■ **Exercise description**: Repeat the entries exactly as they are written.

■ **Data to examine**:
● ● ●

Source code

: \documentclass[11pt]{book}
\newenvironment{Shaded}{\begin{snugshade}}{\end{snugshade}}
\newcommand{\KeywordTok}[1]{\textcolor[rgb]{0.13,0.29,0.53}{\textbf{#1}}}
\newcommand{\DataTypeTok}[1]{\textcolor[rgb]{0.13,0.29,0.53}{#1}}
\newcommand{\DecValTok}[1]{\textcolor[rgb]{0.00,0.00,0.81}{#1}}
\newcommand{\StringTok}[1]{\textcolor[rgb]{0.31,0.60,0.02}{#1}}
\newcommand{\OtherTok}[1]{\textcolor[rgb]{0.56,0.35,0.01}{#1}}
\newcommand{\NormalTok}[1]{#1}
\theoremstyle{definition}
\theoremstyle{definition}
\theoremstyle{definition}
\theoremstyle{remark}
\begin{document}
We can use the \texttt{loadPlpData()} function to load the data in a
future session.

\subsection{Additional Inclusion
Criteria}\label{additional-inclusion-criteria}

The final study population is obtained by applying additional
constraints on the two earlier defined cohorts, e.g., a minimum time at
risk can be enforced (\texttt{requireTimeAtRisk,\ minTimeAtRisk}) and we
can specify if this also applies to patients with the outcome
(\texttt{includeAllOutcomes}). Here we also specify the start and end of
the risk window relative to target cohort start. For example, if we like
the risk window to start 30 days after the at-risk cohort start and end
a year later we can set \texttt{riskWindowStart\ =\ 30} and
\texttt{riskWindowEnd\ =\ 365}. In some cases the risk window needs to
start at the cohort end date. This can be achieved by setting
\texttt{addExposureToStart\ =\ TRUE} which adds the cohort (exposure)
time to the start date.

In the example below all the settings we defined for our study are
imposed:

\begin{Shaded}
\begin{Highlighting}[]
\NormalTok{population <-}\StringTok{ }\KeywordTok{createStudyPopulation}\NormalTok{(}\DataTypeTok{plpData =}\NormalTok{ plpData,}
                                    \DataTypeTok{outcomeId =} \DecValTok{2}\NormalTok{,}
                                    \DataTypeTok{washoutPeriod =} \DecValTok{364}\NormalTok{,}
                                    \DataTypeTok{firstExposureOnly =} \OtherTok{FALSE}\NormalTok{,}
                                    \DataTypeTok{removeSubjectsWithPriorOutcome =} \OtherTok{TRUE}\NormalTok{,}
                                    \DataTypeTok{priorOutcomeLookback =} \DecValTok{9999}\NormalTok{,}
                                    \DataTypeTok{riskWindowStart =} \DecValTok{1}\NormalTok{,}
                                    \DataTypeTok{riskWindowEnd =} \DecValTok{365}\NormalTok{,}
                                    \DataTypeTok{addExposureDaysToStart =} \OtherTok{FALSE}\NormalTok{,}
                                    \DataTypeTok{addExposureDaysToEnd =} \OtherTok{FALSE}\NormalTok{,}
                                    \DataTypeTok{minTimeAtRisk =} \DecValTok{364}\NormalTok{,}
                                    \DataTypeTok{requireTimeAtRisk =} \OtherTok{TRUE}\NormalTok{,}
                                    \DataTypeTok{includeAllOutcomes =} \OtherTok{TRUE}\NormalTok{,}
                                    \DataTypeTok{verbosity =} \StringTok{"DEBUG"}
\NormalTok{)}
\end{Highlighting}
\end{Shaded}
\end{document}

● ● ●

■ **Expected answer**:
Source code

: \documentclass[11pt]{book}
\newenvironment{Shaded}{\begin{snugshade}}{\end{snugshade}}
\newcommand{\KeywordTok}[1]{\textcolor[rgb]{0.13,0.29,0.53}{\textbf{#1}}}
\newcommand{\DataTypeTok}[1]{\textcolor[rgb]{0.13,0.29,0.53}{#1}}
\newcommand{\DecValTok}[1]{\textcolor[rgb]{0.00,0.00,0.81}{#1}}
\newcommand{\StringTok}[1]{\textcolor[rgb]{0.31,0.60,0.02}{#1}}
\newcommand{\OtherTok}[1]{\textcolor[rgb]{0.56,0.35,0.01}{#1}}
\newcommand{\NormalTok}[1]{#1}
\theoremstyle{definition}
\theoremstyle{definition}
\theoremstyle{definition}
\theoremstyle{remark}
\begin{document}
We can use the \texttt{loadPlpData()} function to load the data in a
future session.

\subsection{Additional Inclusion
Criteria}\label{additional-inclusion-criteria}

The final study population is obtained by applying additional
constraints on the two earlier defined cohorts, e.g., a minimum time at
risk can be enforced (\texttt{requireTimeAtRisk,\ minTimeAtRisk}) and we
can specify if this also applies to patients with the outcome
(\texttt{includeAllOutcomes}). Here we also specify the start and end of
the risk window relative to target cohort start. For example, if we like
the risk window to start 30 days after the at-risk cohort start and end
a year later we can set \texttt{riskWindowStart\ =\ 30} and
\texttt{riskWindowEnd\ =\ 365}. In some cases the risk window needs to
start at the cohort end date. This can be achieved by setting
\texttt{addExposureToStart\ =\ TRUE} which adds the cohort (exposure)
time to the start date.

In the example below all the settings we defined for our study are
imposed:

\begin{Shaded}
\begin{Highlighting}[]
\NormalTok{population <-}\StringTok{ }\KeywordTok{createStudyPopulation}\NormalTok{(}\DataTypeTok{plpData =}\NormalTok{ plpData,}
                                    \DataTypeTok{outcomeId =} \DecValTok{2}\NormalTok{,}
                                    \DataTypeTok{washoutPeriod =} \DecValTok{364}\NormalTok{,}
                                    \DataTypeTok{firstExposureOnly =} \OtherTok{FALSE}\NormalTok{,}
                                    \DataTypeTok{removeSubjectsWithPriorOutcome =} \OtherTok{TRUE}\NormalTok{,}
                                    \DataTypeTok{priorOutcomeLookback =} \DecValTok{9999}\NormalTok{,}
                                    \DataTypeTok{riskWindowStart =} \DecValTok{1}\NormalTok{,}
                                    \DataTypeTok{riskWindowEnd =} \DecValTok{365}\NormalTok{,}
                                    \DataTypeTok{addExposureDaysToStart =} \OtherTok{FALSE}\NormalTok{,}
                                    \DataTypeTok{addExposureDaysToEnd =} \OtherTok{FALSE}\NormalTok{,}
                                    \DataTypeTok{minTimeAtRisk =} \DecValTok{364}\NormalTok{,}
                                    \DataTypeTok{requireTimeAtRisk =} \OtherTok{TRUE}\NormalTok{,}
                                    \DataTypeTok{includeAllOutcomes =} \OtherTok{TRUE}\NormalTok{,}
                                    \DataTypeTok{verbosity =} \StringTok{"DEBUG"}
\NormalTok{)}
\end{Highlighting}
\end{Shaded}
\end{document}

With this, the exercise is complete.